Structural comparison of the plant UGT homolog UGT71G1 with the predicted structure of human homolog UGT1A1. The structure of UGT71G1 is in complex with UDP (tan, PDB#: 2ACW); UGT1A1 was predicted using the AI software AlphaFold2 (light blue; UniProt# P22309; AlphaFold Protein Structure Database# AF-P22309-F1). UGT1A1 has a helical transmembrane-spanning region that is cropped from the image.

Figure 4

Size comparison of the acceptor-binding pocket of UGT71G1 with PaGT3. The highlighted helix of UGT71G1 (tan, PDB#: 2ACW) shows similarity in orientation with the highlighted portion of PaGT3 from P. americana (pink, PDB: 7VEL), relative to the capsaicin substrate of PaGT3 (dark pink).

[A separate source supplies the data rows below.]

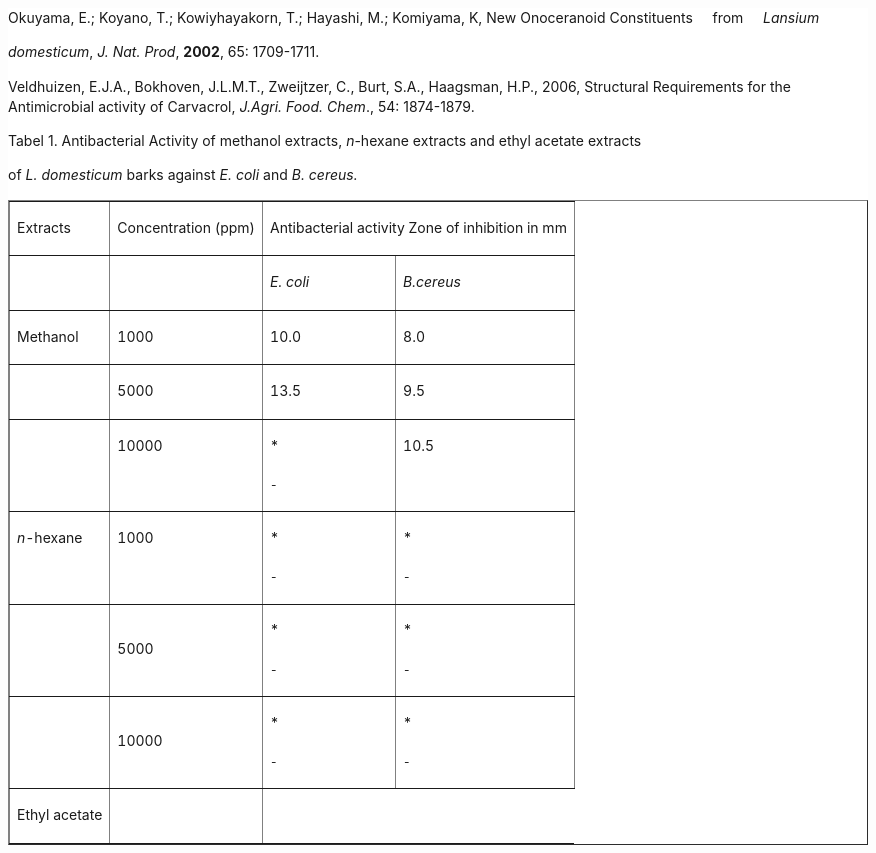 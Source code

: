 <p><span class="font2">Okuyama, E.; Koyano, T.; Kowiyhayakorn, T.; Hayashi, M.; Komiyama, K, New Onoceranoid Constituents &nbsp;&nbsp;&nbsp;&nbsp;from &nbsp;&nbsp;&nbsp;&nbsp;</span><span class="font2" style="font-style:italic;">Lansium</span></p>
<p><span class="font2" style="font-style:italic;">domesticum</span><span class="font2">, </span><span class="font2" style="font-style:italic;">J. Nat. Prod</span><span class="font2">, </span><span class="font2" style="font-weight:bold;">2002</span><span class="font2">, 65: 1709-1711.</span></p>
<p><span class="font2">Veldhuizen, E.J.A., Bokhoven, J.L.M.T., Zweijtzer, C., Burt, S.A., Haagsman, H.P., 2006, Structural Requirements for the Antimicrobial activity of Carvacrol, </span><span class="font2" style="font-style:italic;">J.Agri. Food. Chem</span><span class="font2">., 54: 1874-1879.</span></p>
<p><span class="font2">Tabel 1. Antibacterial Activity of methanol extracts, </span><span class="font2" style="font-style:italic;">n</span><span class="font2">-hexane extracts and ethyl acetate extracts</span></p>
<p><span class="font2">of </span><span class="font2" style="font-style:italic;">L. domesticum</span><span class="font2"> barks against </span><span class="font2" style="font-style:italic;">E. coli</span><span class="font2"> and </span><span class="font2" style="font-style:italic;">B. cereus.</span></p>
<table border="1">
<tr><td style="vertical-align:top;">
<p><span class="font2">Extracts</span></p></td><td style="vertical-align:bottom;">
<p><span class="font2">Concentration (ppm)</span></p></td><td colspan="2" style="vertical-align:bottom;">
<p><span class="font2">Antibacterial activity Zone of inhibition in mm</span></p></td></tr>
<tr><td style="vertical-align:top;"></td><td style="vertical-align:top;"></td><td style="vertical-align:bottom;">
<p><span class="font2" style="font-style:italic;">E. coli</span></p></td><td style="vertical-align:bottom;">
<p><span class="font2" style="font-style:italic;">B.cereus</span></p></td></tr>
<tr><td style="vertical-align:bottom;">
<p><span class="font2">Methanol</span></p></td><td style="vertical-align:bottom;">
<p><span class="font2">1000</span></p></td><td style="vertical-align:bottom;">
<p><span class="font2">10.0</span></p></td><td style="vertical-align:bottom;">
<p><span class="font2">8.0</span></p></td></tr>
<tr><td style="vertical-align:top;"></td><td style="vertical-align:bottom;">
<p><span class="font2">5000</span></p></td><td style="vertical-align:bottom;">
<p><span class="font2">13.5</span></p></td><td style="vertical-align:bottom;">
<p><span class="font2">9.5</span></p></td></tr>
<tr><td style="vertical-align:top;"></td><td style="vertical-align:top;">
<p><span class="font2">10000</span></p></td><td style="vertical-align:top;">
<p><span class="font2">*</span></p>
<p><span class="font1"><sub>-</sub></span></p></td><td style="vertical-align:top;">
<p><span class="font2">10.5</span></p></td></tr>
<tr><td style="vertical-align:top;">
<p><span class="font2" style="font-style:italic;">n-</span><span class="font2">hexane</span></p></td><td style="vertical-align:top;">
<p><span class="font2">1000</span></p></td><td style="vertical-align:top;">
<p><span class="font2">*</span></p>
<p><span class="font1"><sub>-</sub></span></p></td><td style="vertical-align:top;">
<p><span class="font2">*</span></p>
<p><span class="font1"><sub>-</sub></span></p></td></tr>
<tr><td style="vertical-align:top;"></td><td style="vertical-align:middle;">
<p><span class="font2">5000</span></p></td><td style="vertical-align:middle;">
<p><span class="font2">*</span></p>
<p><span class="font1"><sub>-</sub></span></p></td><td style="vertical-align:middle;">
<p><span class="font2">*</span></p>
<p><span class="font1"><sub>-</sub></span></p></td></tr>
<tr><td style="vertical-align:top;"></td><td style="vertical-align:middle;">
<p><span class="font2">10000</span></p></td><td style="vertical-align:middle;">
<p><span class="font2">*</span></p>
<p><span class="font1"><sub>-</sub></span></p></td><td style="vertical-align:middle;">
<p><span class="font2">*</span></p>
<p><span class="font1"><sub>-</sub></span></p></td></tr>
<tr><td style="vertical-align:bottom;">
<p><span class="font2">Ethyl acetate</span></p></td><td style="vertical-align:bottom;"> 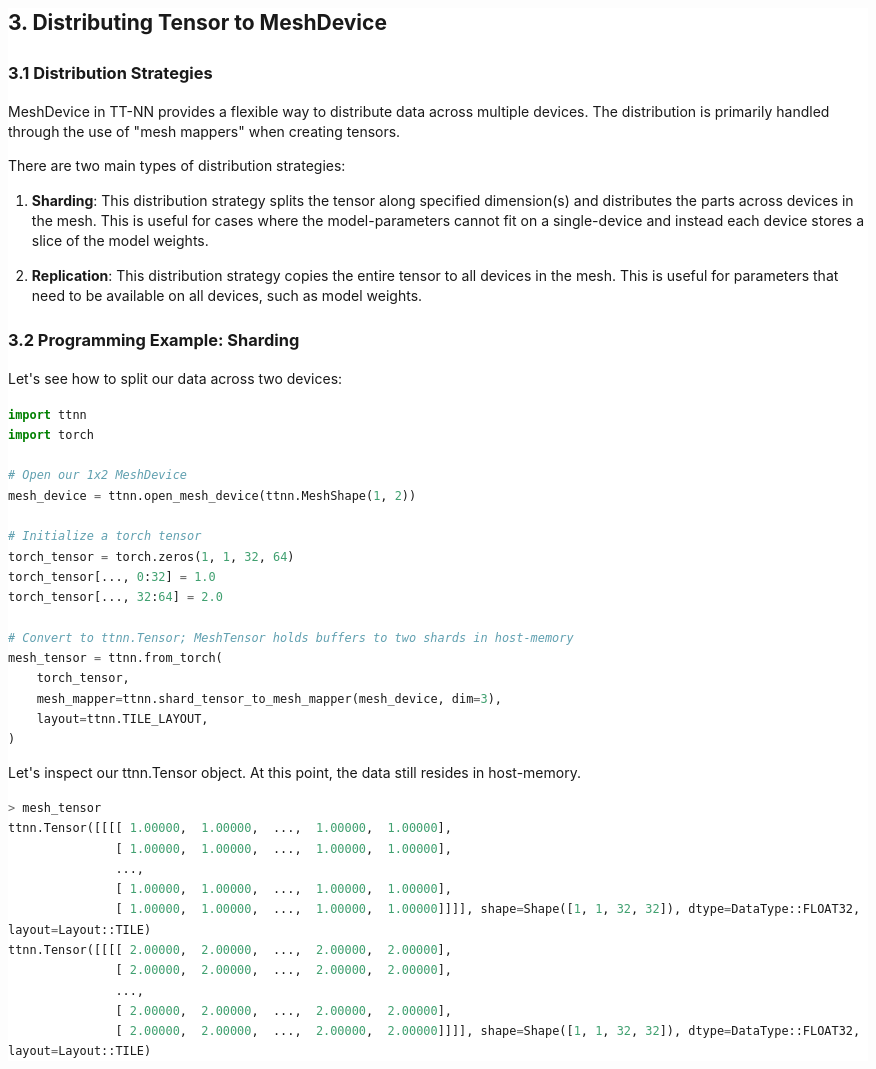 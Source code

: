 ##

## 3. Distributing Tensor to MeshDevice

### 3.1 Distribution Strategies

MeshDevice in TT-NN provides a flexible way to distribute data across multiple devices. The distribution is primarily handled through the use of "mesh mappers" when creating tensors.

There are two main types of distribution strategies:

1. **Sharding**: This distribution strategy splits the tensor along specified dimension(s) and distributes the parts across devices in the mesh. This is useful for cases where the model-parameters cannot fit on a single-device and instead each device stores a slice of the model weights.

2. **Replication**: This distribution strategy copies the entire tensor to all devices in the mesh. This is useful for parameters that need to be available on all devices, such as model weights.

###

### 3.2 Programming Example: Sharding

Let's see how to split our data across two devices:

```py
import ttnn
import torch

# Open our 1x2 MeshDevice
mesh_device = ttnn.open_mesh_device(ttnn.MeshShape(1, 2))

# Initialize a torch tensor
torch_tensor = torch.zeros(1, 1, 32, 64)
torch_tensor[..., 0:32] = 1.0
torch_tensor[..., 32:64] = 2.0

# Convert to ttnn.Tensor; MeshTensor holds buffers to two shards in host-memory
mesh_tensor = ttnn.from_torch(
    torch_tensor,
    mesh_mapper=ttnn.shard_tensor_to_mesh_mapper(mesh_device, dim=3),
    layout=ttnn.TILE_LAYOUT,
)
```

Let's inspect our ttnn.Tensor object. At this point, the data still resides in host-memory.

```py
> mesh_tensor
ttnn.Tensor([[[[ 1.00000,  1.00000,  ...,  1.00000,  1.00000],
               [ 1.00000,  1.00000,  ...,  1.00000,  1.00000],
               ...,
               [ 1.00000,  1.00000,  ...,  1.00000,  1.00000],
               [ 1.00000,  1.00000,  ...,  1.00000,  1.00000]]]], shape=Shape([1, 1, 32, 32]), dtype=DataType::FLOAT32, layout=Layout::TILE)
ttnn.Tensor([[[[ 2.00000,  2.00000,  ...,  2.00000,  2.00000],
               [ 2.00000,  2.00000,  ...,  2.00000,  2.00000],
               ...,
               [ 2.00000,  2.00000,  ...,  2.00000,  2.00000],
               [ 2.00000,  2.00000,  ...,  2.00000,  2.00000]]]], shape=Shape([1, 1, 32, 32]), dtype=DataType::FLOAT32, layout=Layout::TILE)

```
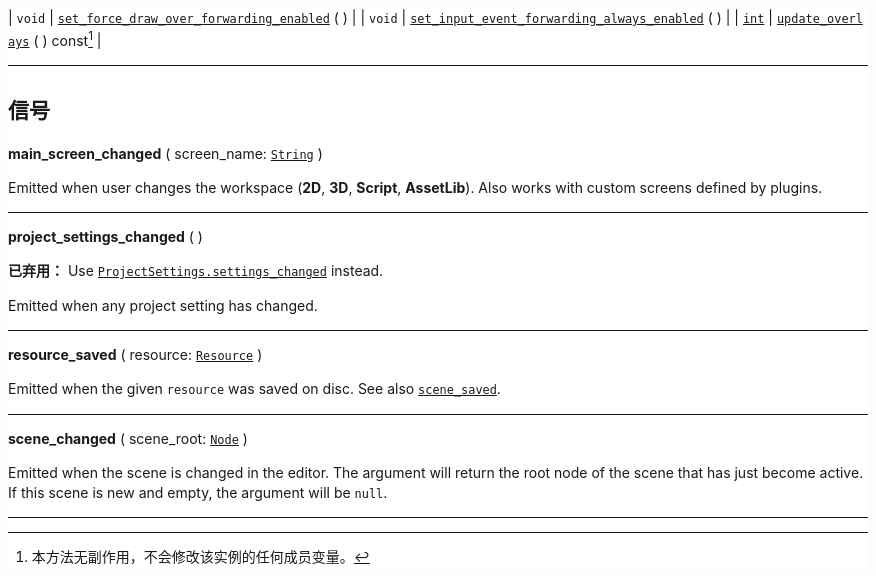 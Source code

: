 | `void`                                                    | [`set_force_draw_over_forwarding_enabled`](class_editorplugin.md#class_editorplugin_method_set_force_draw_over_forwarding_enabled) ( )                                                                                                                               |
| `void`                                                    | [`set_input_event_forwarding_always_enabled`](class_editorplugin.md#class_editorplugin_method_set_input_event_forwarding_always_enabled) ( )                                                                                                                         |
| [`int`](class_int.md)                                     | [`update_overlays`](class_editorplugin.md#class_editorplugin_method_update_overlays) ( ) const[^const]                                                                                                                                                               |



---

## 信号

<div id="_class_class_editorplugin_signal_main_screen_changed"></div>

**main_screen_changed** ( screen_name: [`String`](class_string.md) ) <div id="class_editorplugin_signal_main_screen_changed"></div>

Emitted when user changes the workspace (**2D**, **3D**, **Script**, **AssetLib**). Also works with custom screens defined by plugins.



---

<div id="_class_class_editorplugin_signal_project_settings_changed"></div>

**project_settings_changed** ( ) <div id="class_editorplugin_signal_project_settings_changed"></div>

**已弃用：** Use [`ProjectSettings.settings_changed`](class_projectsettings.md#class_projectsettings_signal_settings_changed) instead.

Emitted when any project setting has changed.



---

<div id="_class_class_editorplugin_signal_resource_saved"></div>

**resource_saved** ( resource: [`Resource`](class_resource.md) ) <div id="class_editorplugin_signal_resource_saved"></div>

Emitted when the given `resource` was saved on disc. See also [`scene_saved`](class_editorplugin.md#class_editorplugin_signal_scene_saved).



---

<div id="_class_class_editorplugin_signal_scene_changed"></div>

**scene_changed** ( scene_root: [`Node`](class_node.md) ) <div id="class_editorplugin_signal_scene_changed"></div>

Emitted when the scene is changed in the editor. The argument will return the root node of the scene that has just become active. If this scene is new and empty, the argument will be `null`.



---


[^virtual]: 本方法通常需要用户覆盖才能生效。
[^const]: 本方法无副作用，不会修改该实例的任何成员变量。
[^vararg]: 本方法除了能接受在此处描述的参数外，还能够继续接受任意数量的参数。
[^constructor]: 本方法用于构造某个类型。
[^static]: 调用本方法无需实例，可直接使用类名进行调用。
[^operator]: 本方法描述的是使用本类型作为左操作数的有效运算符。
[^bitfield]: 这个值是由下列位标志构成位掩码的整数。
[^void]: 无返回值。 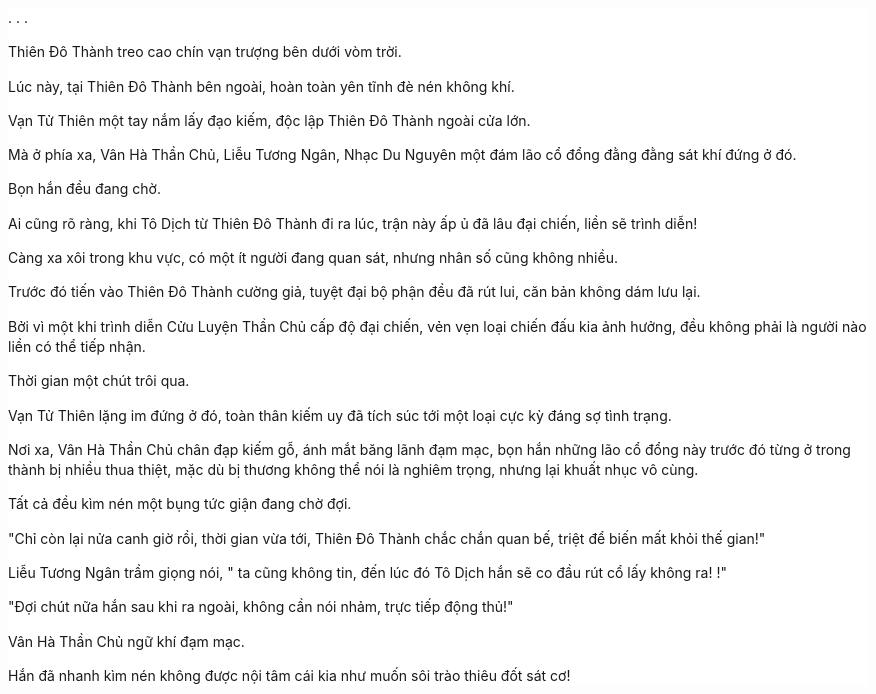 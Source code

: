 . . .

Thiên Đô Thành treo cao chín vạn trượng bên dưới vòm trời.

Lúc này, tại Thiên Đô Thành bên ngoài, hoàn toàn yên tĩnh đè nén không khí.

Vạn Tử Thiên một tay nắm lấy đạo kiếm, độc lập Thiên Đô Thành ngoài cửa lớn.

Mà ở phía xa, Vân Hà Thần Chủ, Liễu Tương Ngân, Nhạc Du Nguyên một đám lão cổ đổng đằng đằng sát khí đứng ở đó.

Bọn hắn đều đang chờ.

Ai cũng rõ ràng, khi Tô Dịch từ Thiên Đô Thành đi ra lúc, trận này ấp ủ đã lâu đại chiến, liền sẽ trình diễn!

Càng xa xôi trong khu vực, có một ít người đang quan sát, nhưng nhân số cũng không nhiều.

Trước đó tiến vào Thiên Đô Thành cường giả, tuyệt đại bộ phận đều đã rút lui, căn bản không dám lưu lại.

Bởi vì một khi trình diễn Cửu Luyện Thần Chủ cấp độ đại chiến, vẻn vẹn loại chiến đấu kia ảnh hưởng, đều không phải là người nào liền có thể tiếp nhận.

Thời gian một chút trôi qua.

Vạn Tử Thiên lặng im đứng ở đó, toàn thân kiếm uy đã tích súc tới một loại cực kỳ đáng sợ tình trạng.

Nơi xa, Vân Hà Thần Chủ chân đạp kiếm gỗ, ánh mắt băng lãnh đạm mạc, bọn hắn những lão cổ đổng này trước đó từng ở trong thành bị nhiều thua thiệt, mặc dù bị thương không thể nói là nghiêm trọng, nhưng lại khuất nhục vô cùng.

Tất cả đều kìm nén một bụng tức giận đang chờ đợi.

"Chỉ còn lại nửa canh giờ rồi, thời gian vừa tới, Thiên Đô Thành chắc chắn quan bế, triệt để biến mất khỏi thế gian!"

Liễu Tương Ngân trầm giọng nói, " ta cũng không tin, đến lúc đó Tô Dịch hắn sẽ co đầu rút cổ lấy không ra! !"

"Đợi chút nữa hắn sau khi ra ngoài, không cần nói nhảm, trực tiếp động thủ!"

Vân Hà Thần Chủ ngữ khí đạm mạc.

Hắn đã nhanh kìm nén không được nội tâm cái kia như muốn sôi trào thiêu đốt sát cơ!




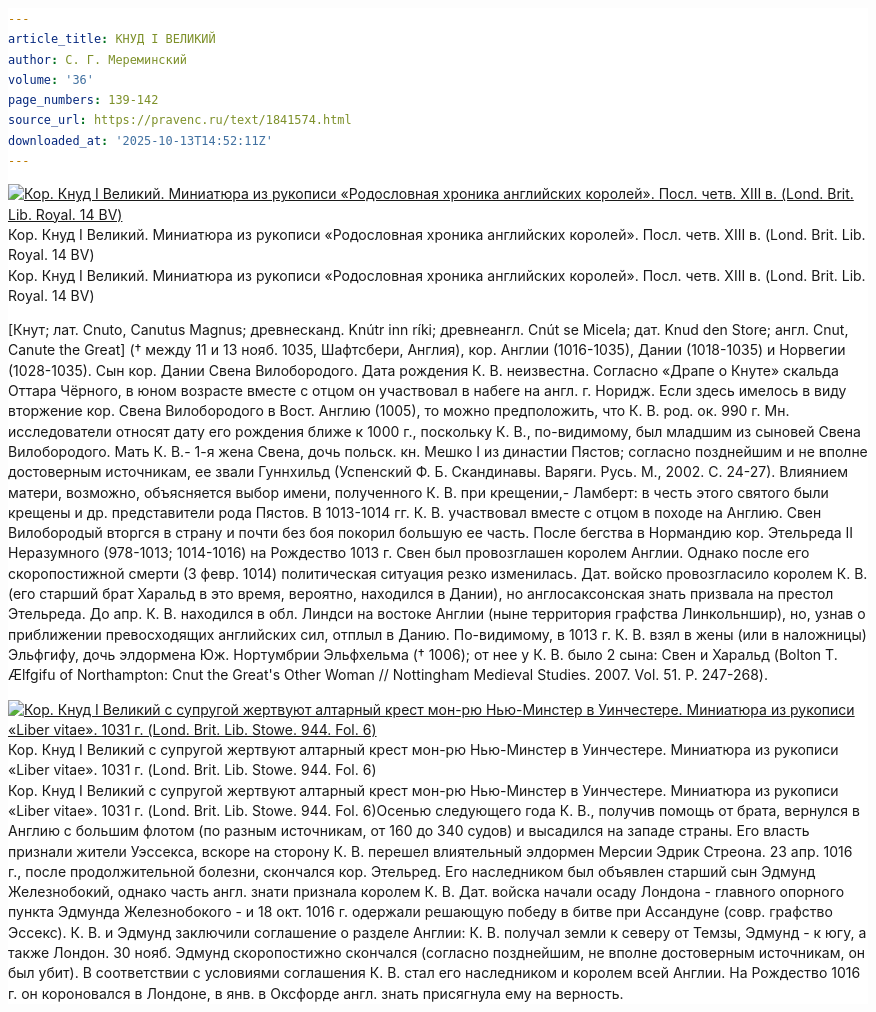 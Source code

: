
 ```yaml
---
article_title: КНУД I ВЕЛИКИЙ
author: С. Г. Мереминский
volume: '36'
page_numbers: 139-142
source_url: https://pravenc.ru/text/1841574.html
downloaded_at: '2025-10-13T14:52:11Z'
---
```


[![Кор. Кнуд I Великий. Миниатюра из рукописи «Родословная хроника английских королей». Посл. четв. XIII в. (Lond. Brit. Lib. Royal. 14 BV)](https://pravenc.ru/data/2015/03/18/1234040314/i200.jpg "Кликните для увеличения картинки")](https://pravenc.ru/data/2015/03/18/1234040314/i400.jpg)Кор. Кнуд I Великий. Миниатюра из рукописи «Родословная хроника английских королей». Посл. четв. XIII в. (Lond. Brit. Lib. Royal. 14 BV)  
Кор. Кнуд I Великий. Миниатюра из рукописи «Родословная хроника английских королей». Посл. четв. XIII в. (Lond. Brit. Lib. Royal. 14 BV)

[Кнут; лат. Cnuto, Canutus Magnus; древнесканд. Knútr inn ríki; древнеангл. Cnút se Micela; дат. Knud den Store; англ. Cnut, Canute the Great] († между 11 и 13 нояб. 1035, Шафтсбери, Англия), кор. Англии (1016-1035), Дании (1018-1035) и Норвегии (1028-1035). Сын кор. Дании Свена Вилобородого. Дата рождения К. В. неизвестна. Согласно «Драпе о Кнуте» скальда Оттара Чёрного, в юном возрасте вместе с отцом он участвовал в набеге на англ. г. Норидж. Если здесь имелось в виду вторжение кор. Свена Вилобородого в Вост. Англию (1005), то можно предположить, что К. В. род. ок. 990 г. Мн. исследователи относят дату его рождения ближе к 1000 г., поскольку К. В., по-видимому, был младшим из сыновей Свена Вилобородого. Мать К. В.- 1-я жена Свена, дочь польск. кн. Мешко I из династии Пястов; согласно позднейшим и не вполне достоверным источникам, ее звали Гуннхильд (Успенский Ф. Б. Скандинавы. Варяги. Русь. М., 2002. С. 24-27). Влиянием матери, возможно, объясняется выбор имени, полученного К. В. при крещении,- Ламберт: в честь этого святого были крещены и др. представители рода Пястов. В 1013-1014 гг. К. В. участвовал вместе с отцом в походе на Англию. Свен Вилобородый вторгся в страну и почти без боя покорил большую ее часть. После бегства в Нормандию кор. Этельреда II Неразумного (978-1013; 1014-1016) на Рождество 1013 г. Свен был провозглашен королем Англии. Однако после его скоропостижной смерти (3 февр. 1014) политическая ситуация резко изменилась. Дат. войско провозгласило королем К. В. (его старший брат Харальд в это время, вероятно, находился в Дании), но англосаксонская знать призвала на престол Этельреда. До апр. К. В. находился в обл. Линдси на востоке Англии (ныне территория графства Линкольншир), но, узнав о приближении превосходящих английских сил, отплыл в Данию. По-видимому, в 1013 г. К. В. взял в жены (или в наложницы) Эльфгифу, дочь элдормена Юж. Нортумбрии Эльфхельма († 1006); от нее у К. В. было 2 сына: Свен и Харальд (Bolton T. Ælfgifu of Northampton: Cnut the Great's Other Woman // Nottingham Medieval Studies. 2007. Vol. 51. P. 247-268).

[![Кор. Кнуд I Великий с супругой жертвуют алтарный крест мон-рю Нью-Минстер в Уинчестере. Миниатюра из рукописи «Liber vitae». 1031 г. (Lond. Brit. Lib. Stowe. 944. Fol. 6)](https://pravenc.ru/data/2015/03/18/1234040333/i200.jpg "Кликните для увеличения картинки")](https://pravenc.ru/data/2015/03/18/1234040333/i400.jpg)Кор. Кнуд I Великий с супругой жертвуют алтарный крест мон-рю Нью-Минстер в Уинчестере. Миниатюра из рукописи «Liber vitae». 1031 г. (Lond. Brit. Lib. Stowe. 944. Fol. 6)  
Кор. Кнуд I Великий с супругой жертвуют алтарный крест мон-рю Нью-Минстер в Уинчестере. Миниатюра из рукописи «Liber vitae». 1031 г. (Lond. Brit. Lib. Stowe. 944. Fol. 6)Осенью следующего года К. В., получив помощь от брата, вернулся в Англию с большим флотом (по разным источникам, от 160 до 340 судов) и высадился на западе страны. Его власть признали жители Уэссекса, вскоре на сторону К. В. перешел влиятельный элдормен Мерсии Эдрик Стреона. 23 апр. 1016 г., после продолжительной болезни, скончался кор. Этельред. Его наследником был объявлен старший сын Эдмунд Железнобокий, однако часть англ. знати признала королем К. В. Дат. войска начали осаду Лондона - главного опорного пункта Эдмунда Железнобокого - и 18 окт. 1016 г. одержали решающую победу в битве при Ассандуне (совр. графство Эссекс). К. В. и Эдмунд заключили соглашение о разделе Англии: К. В. получал земли к северу от Темзы, Эдмунд - к югу, а также Лондон. 30 нояб. Эдмунд скоропостижно скончался (согласно позднейшим, не вполне достоверным источникам, он был убит). В соответствии с условиями соглашения К. В. стал его наследником и королем всей Англии. На Рождество 1016 г. он короновался в Лондоне, в янв. в Оксфорде англ. знать присягнула ему на верность.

However, the helix in PaGT3 is positioned further away from the acceptor pocket, which corresponds to an increased pocket size in PaGT3 compared to UGT71G1, which allows binding to capsaicin.

Figure 5

Size comparison of the acceptor-binding pocket of UGT71G1 with UGT1A1. The presumed acceptor-binding pocket of UGT1A1 (blue, UniProt ID: P22309) shows a greater volume compared to UGT71G1 (tan, PDB: 2ACW). Capsaicin (dark pink) is in the same location as in Figure 5, for reference.

Figure 6

Representative examples of substrates for plant and human UGTs. These substrates include endogenous metabolite and synthetic molecules.